Shape Data Format
An XML format for storing shape-decomposed data. As agreed between the PRODECOMP group (Martin Billeter, Doroteya Staykova), the MDD group (Vladislav Orekhov, Victor Jaravine) and CCPN (Rasmus Fogh).
Standard XML format for shape-decomposed data. Intended for use as export format for MDD and PRODECOMP, and for standard data storage format for CCPN. What follows is a commented example:
<-- All XML attribute names are in all lower case -->
<-- Element identifiers (e.g. Decomposition number n, axis number a, component number c, ...
are arbitrary non-negative integers. They uniquely identify that element within its containing element) -->
<-- The Decomposition element must be the either top element of the document, or contained directly within the top element. and there can be only one per file. -->
<Decomposition n=0 method=MDD name=something nprojsets=3 nshapes=4 nregions=25 ncomponents=97 reconstructable=false resolved=true refexperiment=H{CA|Cca}coNH>
<-- n is the Decomposition number (identifier)
- nprojsets gives the number of projection sets in the Decomposition, nshapes the number of shapes per component, nregions the number of regions, and ncomponents the total number of components. If there are no projsets nprojsets can be omitted. nregions counts the number of different regionids in use; since the Region element is optional the number of Region elements may be less (or zero).
- if reconstructable is true, all components can be summed to give the reconstructed spectrum; if it is false or absent this is not possible (e.g. because the decomposition contains partially overlapping components from different calculations).
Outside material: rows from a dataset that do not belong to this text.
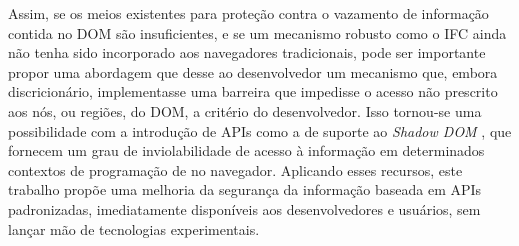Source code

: Assim, se os meios existentes para proteção contra o vazamento de informação contida no DOM são insuficientes, e se um mecanismo robusto como o IFC ainda não tenha sido incorporado aos navegadores tradicionais, pode ser importante propor uma abordagem que desse ao desenvolvedor um mecanismo que, embora discricionário, implementasse uma barreira que impedisse o acesso não prescrito aos nós, ou regiões, do DOM, a critério do desenvolvedor. Isso tornou-se uma possibilidade com a introdução de APIs como a de suporte ao \textit{Shadow DOM} \cite{W3C:ShadowDOM}, que fornecem um grau de inviolabilidade de acesso à informação em determinados contextos de programação de \scripts{} no navegador. Aplicando esses recursos, este trabalho propõe uma melhoria da segurança da informação baseada em APIs padronizadas, imediatamente disponíveis aos desenvolvedores e usuários, sem lançar mão de tecnologias experimentais.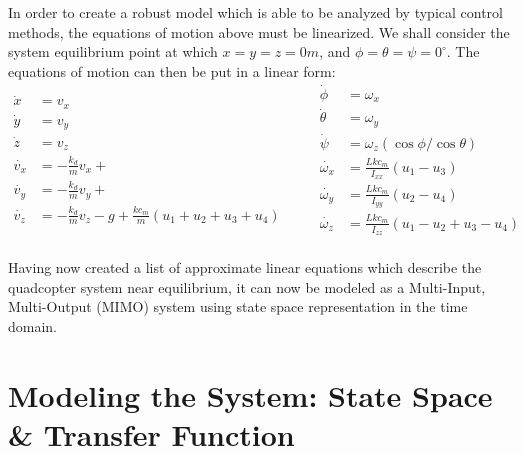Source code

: \documentclass[12pt]{article}
\begin{document}
In order to create a robust model which is able to be analyzed by typical control methods, 
the equations of motion above must be linearized. We shall consider the 
system equilibrium point at which $x = y = z = 0m$, and $\phi = \theta = \psi = 0^{\circ}$.
The equations of motion can then be put in a linear form:
\begin{equation}
  \begin{split}
    \dot{x} &= v_x \\
    \dot{y} &= v_y \\
    \dot{z} &= v_z \\
    \dot{v_x} &= -\frac{k_d}{m}v_x +  \\
    \dot{v_y} &= -\frac{k_d}{m}v_y + \\
    \dot{v_z} &= -\frac{k_d}{m}v_z -g + \frac{kc_m}{m}(u_1 + u_2 + u_3 + u_4) \\
  \end{split}
\quad\quad
  \begin{split}
    \dot{\phi} &= \omega_x  \\
    \dot{\theta} &= \omega_y \\
    \dot{\psi} &= \omega_z(\cos\phi/\cos\theta) \\
    \dot{\omega_x} &= \frac{Lkc_m}{I_{xx}}(u_1 - u_3) \\
    \dot{\omega_y} &= \frac{Lkc_m}{I_{yy}}(u_2 - u_4)  \\
    \dot{\omega_z} &= \frac{Lkc_m}{I_{zz}}(u_1 - u_2 + u_3 - u_4) \\
  \end{split}
\end{equation}

Having now created a list of approximate linear equations which describe the 
quadcopter system near equilibrium, it can now be modeled as a Multi-Input, Multi-Output
(MIMO) system using state space representation in the time domain. 

\section{Modeling the System: State Space \& Transfer Function}
\end{document}
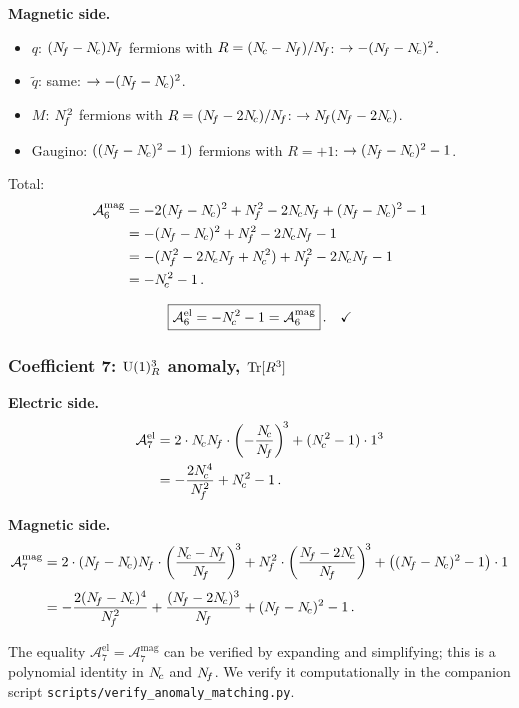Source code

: \documentclass[11pt,a4paper]{article}
\begin{document}
\textbf{Magnetic side.}
\begin{itemize}
  \item $q$: $(N_{\!f} - N_{\!c})N_{\!f}$ fermions with $R = (N_{\!c} - N_{\!f})/N_{\!f}$:
    $\to -(N_{\!f} - N_{\!c})^2$.
  \item $\widetilde{q}$: same: $\to -(N_{\!f} - N_{\!c})^2$.
  \item $M$: $N_{\!f}^2$ fermions with $R = (N_{\!f} - 2N_{\!c})/N_{\!f}$:
    $\to N_{\!f}(N_{\!f} - 2N_{\!c})$.
  \item Gaugino: $((N_{\!f} - N_{\!c})^2 - 1)$ fermions with $R = +1$:
    $\to (N_{\!f} - N_{\!c})^2 - 1$.
\end{itemize}
Total:
\begin{align*}
  \mathcal{A}^{\text{mag}}_{6}
  &= -2(\Nf - \Nc)^2 + \Nf^2 - 2\Nc\Nf + (\Nf - \Nc)^2 - 1 \\
  &= -(\Nf - \Nc)^2 + \Nf^2 - 2\Nc\Nf - 1 \\
  &= -(\Nf^2 - 2\Nc\Nf + \Nc^2) + \Nf^2 - 2\Nc\Nf - 1 \\
  &= -\Nc^2 - 1\,.
\end{align*}

\begin{equation}\label{eq:anom6a}
  \boxed{\mathcal{A}^{\text{el}}_{6} = -N_{\!c}^2 - 1
    = \mathcal{A}^{\text{mag}}_{6}}\,.
  \quad\checkmark
\end{equation}

\subsubsection*{Coefficient 7: $\mathrm{U}(1)_R^3$ anomaly, $\mathrm{Tr}[R^3]$}

\textbf{Electric side.}
\begin{align*}
  \mathcal{A}^{\text{el}}_{7}
  &= 2 \cdot \Nc\Nf \cdot \left(-\frac{\Nc}{\Nf}\right)^{\!3}
  + (\Nc^2 - 1) \cdot 1^3 \\
  &= -\frac{2\Nc^4}{\Nf^2} + \Nc^2 - 1\,.
\end{align*}

\textbf{Magnetic side.}
\begin{align*}
  \mathcal{A}^{\text{mag}}_{7}
  &= 2 \cdot (\Nf - \Nc)\Nf \cdot \left(\frac{\Nc - \Nf}{\Nf}\right)^{\!3}
  + \Nf^2 \cdot \left(\frac{\Nf - 2\Nc}{\Nf}\right)^{\!3}
  + \bigl((\Nf - \Nc)^2 - 1\bigr) \cdot 1 \\[4pt]
  &= -\frac{2(\Nf - \Nc)^4}{\Nf^2}
  + \frac{(\Nf - 2\Nc)^3}{\Nf}
  + (\Nf - \Nc)^2 - 1\,.
\end{align*}

The equality $\mathcal{A}^{\text{el}}_{7} =
\mathcal{A}^{\text{mag}}_{7}$ can be verified by expanding and
simplifying; this is a polynomial identity in $N_{\!c}$ and $N_{\!f}$.  We verify
it computationally in the companion script
\texttt{scripts/verify\_anomaly\_matching.py}.
\end{document}
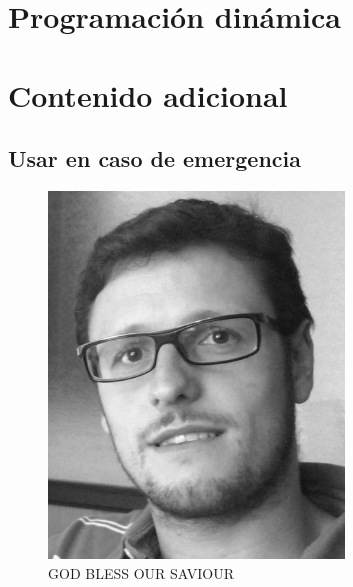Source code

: \documentclass[oneside]{book}
\begin{document}
	\chapter{Programaci\'on din\'amica}
	\chapter{Contenido adicional}
	\section{Usar en caso de emergencia}
	\begin{figure}[h]
		\centering
		\includegraphics[width=0.7\textwidth]{foto}
		\caption*{GOD BLESS OUR SAVIOUR}
	\end{figure}
	\backmatter
	\printindex
\end{document}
Note that components in a region can always be summed to reconstruct that region, and non-overlapping regions can always be summed together.
- If resolved is true the set of clean components is supposed to represent all real signals in the spectrum; if it is false or absent signal identification is not finished. Any decomposition without raw components should count as resolved.
- refExperiment is the name of the CCPN RefExperiment or the CCPN NmrExpPrototype. It is optional and is only set where it is valid for all projsets (if any). If the name denotes an NmrExpPrototype the actual experiment could be any of the relevant RefExperiments. For instance you might give the "refexperiment" as 'HC_CH.TOCSY' if you did not know whether your experiment was 'Hc_CH.TOCSY' or 'HC_cH.TOCSY'
- method is optional. Values could be MDD or PRODECOMP -->
<Axis a=0 name=C nucleus=13C domain=time type=complex size=64 swppm=80.0 startppm=84.2 sfo=201.135773 carppm=44.2/>
<Axis a=1 name=N nucleus=15N domain=time type=complex size=256 blocksize=8 swppm=30.0 startppm=132.1 acqtimesec=0.372 rdims=6 recursion="2 2 2 2 2 2" sfo=81.059357 carppm=117.1/>
<Axis a=2 name=HN nucleus=1H domain=freq type=real size=178 swppm=4.6 startppm=10.1 sfo=799.870544 carppm=4.7 origsize=512/>
...
<-- a is the axis number (identifier)
- domain can be 'time' or 'freq' - the default is 'freq'.
- type can be 'real' or 'complex'
- size is the size in points
- blocksize is the block size for external binary files (if used) Optional. Defaults to the same value as size.
- swppm is the spectroscopical sw in ppm (for size 128 it is the distance between point 1 and point 129). For time dimensions swppm refers to sw after Fourier transformation.
- startppm is the frequency in ppm of point 1, the lowest numbered point. E.g. for an HN dimension you might have swppm=4.6, startppm=10.2
- nucleus is mandatory, required for making the file independently readable.
- acqtimesec is optional, also for time dimensions
- sfo is mandatory, required for making the file independently readable. It is the spectrometer frequency in MHz.
- 'endppm', the ppm value of the right hand edge of the axis can be calculated as
endppm = startppm - swppm - origsize is optional. For axes truncated after Fourier transformation it is the original untruncated size in points. The offset of the truncation can be calculated from startppm, swppm, size, and carppm.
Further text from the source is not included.